> **Records shown**:
= Beginning of Section =

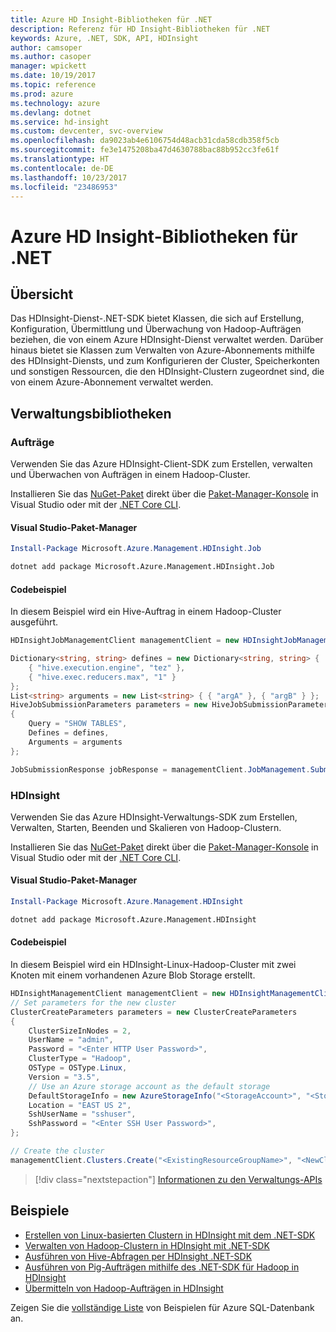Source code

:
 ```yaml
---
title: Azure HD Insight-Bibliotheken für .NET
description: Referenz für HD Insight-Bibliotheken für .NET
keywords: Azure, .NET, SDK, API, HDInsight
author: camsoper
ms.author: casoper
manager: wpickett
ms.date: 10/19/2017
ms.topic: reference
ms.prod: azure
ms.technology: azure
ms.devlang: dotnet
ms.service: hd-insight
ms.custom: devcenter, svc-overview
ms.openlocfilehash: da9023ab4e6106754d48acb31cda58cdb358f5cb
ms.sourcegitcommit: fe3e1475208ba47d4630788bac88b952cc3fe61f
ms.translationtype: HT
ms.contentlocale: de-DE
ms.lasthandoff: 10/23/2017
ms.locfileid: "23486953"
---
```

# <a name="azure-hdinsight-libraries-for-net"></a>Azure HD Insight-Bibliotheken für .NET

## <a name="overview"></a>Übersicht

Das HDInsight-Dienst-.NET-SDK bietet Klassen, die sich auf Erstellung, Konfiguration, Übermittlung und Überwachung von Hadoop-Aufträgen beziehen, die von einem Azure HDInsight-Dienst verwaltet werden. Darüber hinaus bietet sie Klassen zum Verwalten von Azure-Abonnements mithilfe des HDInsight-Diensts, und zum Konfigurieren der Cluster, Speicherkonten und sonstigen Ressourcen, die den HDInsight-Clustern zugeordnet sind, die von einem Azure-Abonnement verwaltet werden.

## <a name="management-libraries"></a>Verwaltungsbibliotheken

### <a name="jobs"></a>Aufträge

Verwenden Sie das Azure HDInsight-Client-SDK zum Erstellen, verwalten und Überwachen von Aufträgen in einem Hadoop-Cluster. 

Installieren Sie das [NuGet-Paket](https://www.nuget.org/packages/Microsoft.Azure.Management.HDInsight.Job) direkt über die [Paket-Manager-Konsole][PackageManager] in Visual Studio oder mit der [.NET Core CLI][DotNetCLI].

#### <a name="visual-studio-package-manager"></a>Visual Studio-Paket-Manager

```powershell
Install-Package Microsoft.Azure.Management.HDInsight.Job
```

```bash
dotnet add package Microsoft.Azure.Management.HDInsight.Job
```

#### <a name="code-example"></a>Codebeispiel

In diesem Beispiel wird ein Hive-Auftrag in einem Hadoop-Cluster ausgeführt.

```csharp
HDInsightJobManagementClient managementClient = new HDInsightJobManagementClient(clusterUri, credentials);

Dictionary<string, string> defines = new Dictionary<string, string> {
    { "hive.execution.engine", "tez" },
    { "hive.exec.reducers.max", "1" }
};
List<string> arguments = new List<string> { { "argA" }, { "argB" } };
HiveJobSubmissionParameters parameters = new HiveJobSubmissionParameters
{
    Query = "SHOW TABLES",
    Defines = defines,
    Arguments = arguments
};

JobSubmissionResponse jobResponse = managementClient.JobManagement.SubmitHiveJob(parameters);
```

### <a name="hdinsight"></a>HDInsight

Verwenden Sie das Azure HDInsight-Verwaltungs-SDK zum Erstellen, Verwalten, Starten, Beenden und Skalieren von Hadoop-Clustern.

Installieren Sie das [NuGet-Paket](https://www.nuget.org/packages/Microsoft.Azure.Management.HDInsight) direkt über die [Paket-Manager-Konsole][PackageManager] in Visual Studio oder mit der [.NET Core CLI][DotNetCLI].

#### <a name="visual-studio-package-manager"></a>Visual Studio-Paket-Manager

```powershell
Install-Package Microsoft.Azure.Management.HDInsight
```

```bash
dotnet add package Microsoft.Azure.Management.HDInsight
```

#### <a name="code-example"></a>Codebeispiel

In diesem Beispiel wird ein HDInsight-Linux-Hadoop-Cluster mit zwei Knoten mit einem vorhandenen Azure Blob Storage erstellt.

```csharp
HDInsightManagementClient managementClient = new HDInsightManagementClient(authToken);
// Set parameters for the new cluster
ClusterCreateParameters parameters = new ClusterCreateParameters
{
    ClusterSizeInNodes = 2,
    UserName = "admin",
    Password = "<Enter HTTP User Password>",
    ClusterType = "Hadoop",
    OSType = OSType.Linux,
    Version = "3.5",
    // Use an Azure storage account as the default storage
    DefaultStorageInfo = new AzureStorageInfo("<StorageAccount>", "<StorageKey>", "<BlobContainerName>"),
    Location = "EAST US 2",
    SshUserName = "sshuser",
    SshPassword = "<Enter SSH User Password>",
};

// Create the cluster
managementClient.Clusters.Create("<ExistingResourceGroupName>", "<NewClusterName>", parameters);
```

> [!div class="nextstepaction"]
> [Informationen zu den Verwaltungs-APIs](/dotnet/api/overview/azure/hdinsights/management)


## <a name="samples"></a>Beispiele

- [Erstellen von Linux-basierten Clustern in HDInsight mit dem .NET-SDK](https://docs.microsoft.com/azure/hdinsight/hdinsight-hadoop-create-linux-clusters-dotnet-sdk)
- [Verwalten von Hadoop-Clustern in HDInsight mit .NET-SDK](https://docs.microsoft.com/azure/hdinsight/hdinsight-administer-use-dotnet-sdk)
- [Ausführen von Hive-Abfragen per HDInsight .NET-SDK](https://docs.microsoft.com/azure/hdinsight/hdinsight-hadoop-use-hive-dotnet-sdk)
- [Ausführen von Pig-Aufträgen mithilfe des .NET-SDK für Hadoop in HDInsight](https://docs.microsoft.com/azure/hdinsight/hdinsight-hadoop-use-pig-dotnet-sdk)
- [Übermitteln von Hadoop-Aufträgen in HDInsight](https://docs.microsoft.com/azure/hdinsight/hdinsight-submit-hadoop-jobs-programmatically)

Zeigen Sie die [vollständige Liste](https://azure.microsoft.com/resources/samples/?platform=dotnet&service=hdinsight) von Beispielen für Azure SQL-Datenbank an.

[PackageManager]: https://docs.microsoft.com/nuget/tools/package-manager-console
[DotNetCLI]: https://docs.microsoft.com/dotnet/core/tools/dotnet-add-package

= End of Section =
= Beginning of Section =

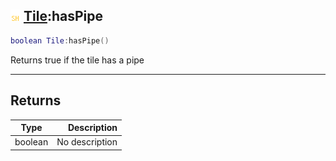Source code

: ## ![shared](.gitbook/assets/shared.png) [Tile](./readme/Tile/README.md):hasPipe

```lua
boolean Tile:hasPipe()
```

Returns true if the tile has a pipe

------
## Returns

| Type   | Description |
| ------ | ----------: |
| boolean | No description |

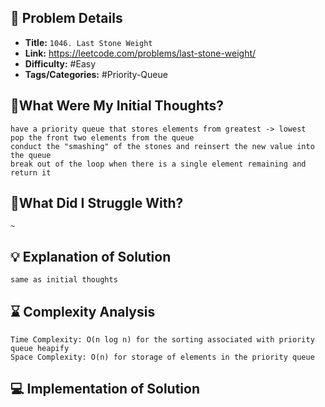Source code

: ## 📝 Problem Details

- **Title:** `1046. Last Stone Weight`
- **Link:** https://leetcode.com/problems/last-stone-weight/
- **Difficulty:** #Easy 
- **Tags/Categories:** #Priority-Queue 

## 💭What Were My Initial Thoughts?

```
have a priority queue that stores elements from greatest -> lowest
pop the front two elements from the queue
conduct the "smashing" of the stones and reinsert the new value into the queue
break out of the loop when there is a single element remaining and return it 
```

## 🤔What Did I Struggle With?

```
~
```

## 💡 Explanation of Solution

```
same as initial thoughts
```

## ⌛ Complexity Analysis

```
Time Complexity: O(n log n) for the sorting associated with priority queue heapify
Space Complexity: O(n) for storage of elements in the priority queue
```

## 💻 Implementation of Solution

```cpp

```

= End of Section =
= Beginning of Section =

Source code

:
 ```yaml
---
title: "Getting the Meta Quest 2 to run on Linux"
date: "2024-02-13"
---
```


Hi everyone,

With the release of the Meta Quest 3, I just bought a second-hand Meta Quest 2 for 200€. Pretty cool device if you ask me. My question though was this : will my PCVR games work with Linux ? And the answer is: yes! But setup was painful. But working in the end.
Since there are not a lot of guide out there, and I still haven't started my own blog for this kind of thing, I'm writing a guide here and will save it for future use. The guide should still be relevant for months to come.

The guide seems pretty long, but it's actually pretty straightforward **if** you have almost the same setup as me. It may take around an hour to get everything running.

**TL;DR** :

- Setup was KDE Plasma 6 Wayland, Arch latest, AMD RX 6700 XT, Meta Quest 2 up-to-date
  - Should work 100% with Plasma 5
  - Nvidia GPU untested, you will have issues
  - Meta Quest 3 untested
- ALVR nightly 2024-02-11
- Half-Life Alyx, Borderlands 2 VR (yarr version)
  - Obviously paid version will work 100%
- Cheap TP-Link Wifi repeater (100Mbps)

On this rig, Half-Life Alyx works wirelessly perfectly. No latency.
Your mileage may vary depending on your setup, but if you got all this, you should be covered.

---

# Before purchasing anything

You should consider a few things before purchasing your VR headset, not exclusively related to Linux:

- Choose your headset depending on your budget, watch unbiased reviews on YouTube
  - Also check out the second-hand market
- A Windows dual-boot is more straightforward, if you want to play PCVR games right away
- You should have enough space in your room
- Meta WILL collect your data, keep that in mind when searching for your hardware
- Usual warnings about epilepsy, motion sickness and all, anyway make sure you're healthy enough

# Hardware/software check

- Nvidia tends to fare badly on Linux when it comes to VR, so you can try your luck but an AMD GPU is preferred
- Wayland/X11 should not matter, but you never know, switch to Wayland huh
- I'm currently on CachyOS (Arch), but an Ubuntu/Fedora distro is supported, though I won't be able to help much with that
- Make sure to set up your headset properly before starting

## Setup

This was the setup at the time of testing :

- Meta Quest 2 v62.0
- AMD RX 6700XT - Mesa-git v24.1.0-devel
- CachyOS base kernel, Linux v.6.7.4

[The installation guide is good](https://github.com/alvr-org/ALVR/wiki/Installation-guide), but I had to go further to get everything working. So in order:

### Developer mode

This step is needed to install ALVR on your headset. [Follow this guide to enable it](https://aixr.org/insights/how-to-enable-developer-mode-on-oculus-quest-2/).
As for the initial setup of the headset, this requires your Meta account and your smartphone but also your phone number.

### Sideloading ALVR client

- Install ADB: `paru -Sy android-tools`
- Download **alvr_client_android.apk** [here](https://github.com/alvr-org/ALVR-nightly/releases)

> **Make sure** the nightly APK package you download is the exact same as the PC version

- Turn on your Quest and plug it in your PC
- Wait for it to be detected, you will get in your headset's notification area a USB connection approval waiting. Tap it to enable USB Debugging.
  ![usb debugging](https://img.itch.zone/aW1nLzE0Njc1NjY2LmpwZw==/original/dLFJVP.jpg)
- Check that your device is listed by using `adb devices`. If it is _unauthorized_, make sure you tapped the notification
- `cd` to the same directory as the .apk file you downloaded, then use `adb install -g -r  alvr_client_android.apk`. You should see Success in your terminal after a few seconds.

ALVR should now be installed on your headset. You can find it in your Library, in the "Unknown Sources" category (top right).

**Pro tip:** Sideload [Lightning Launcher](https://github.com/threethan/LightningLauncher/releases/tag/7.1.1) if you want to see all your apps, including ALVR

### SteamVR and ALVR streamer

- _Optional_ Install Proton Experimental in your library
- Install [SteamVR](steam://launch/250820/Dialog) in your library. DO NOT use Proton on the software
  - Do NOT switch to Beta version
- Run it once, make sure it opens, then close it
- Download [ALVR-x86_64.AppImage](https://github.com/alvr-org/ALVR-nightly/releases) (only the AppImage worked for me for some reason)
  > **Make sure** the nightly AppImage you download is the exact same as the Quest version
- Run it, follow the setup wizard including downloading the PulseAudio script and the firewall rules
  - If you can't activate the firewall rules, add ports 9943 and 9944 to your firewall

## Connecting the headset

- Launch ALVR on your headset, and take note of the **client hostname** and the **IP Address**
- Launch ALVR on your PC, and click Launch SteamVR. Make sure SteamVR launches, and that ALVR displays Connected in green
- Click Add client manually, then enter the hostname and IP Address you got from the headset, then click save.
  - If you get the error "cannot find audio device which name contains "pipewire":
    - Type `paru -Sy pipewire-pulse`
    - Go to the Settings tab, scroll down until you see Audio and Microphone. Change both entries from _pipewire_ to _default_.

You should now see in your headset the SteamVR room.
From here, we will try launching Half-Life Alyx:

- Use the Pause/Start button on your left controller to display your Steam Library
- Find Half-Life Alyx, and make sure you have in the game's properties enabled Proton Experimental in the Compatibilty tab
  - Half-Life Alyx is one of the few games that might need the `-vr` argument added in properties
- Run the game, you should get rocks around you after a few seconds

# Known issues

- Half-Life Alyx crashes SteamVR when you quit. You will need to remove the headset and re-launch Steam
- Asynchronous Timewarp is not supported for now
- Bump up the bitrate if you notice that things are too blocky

= End of Section =

> **Activity**:
Go line by line through the records and copy those that contain the word "Returns".

> **Exercise result**:
Returns true if the tile has a pipe
## Returns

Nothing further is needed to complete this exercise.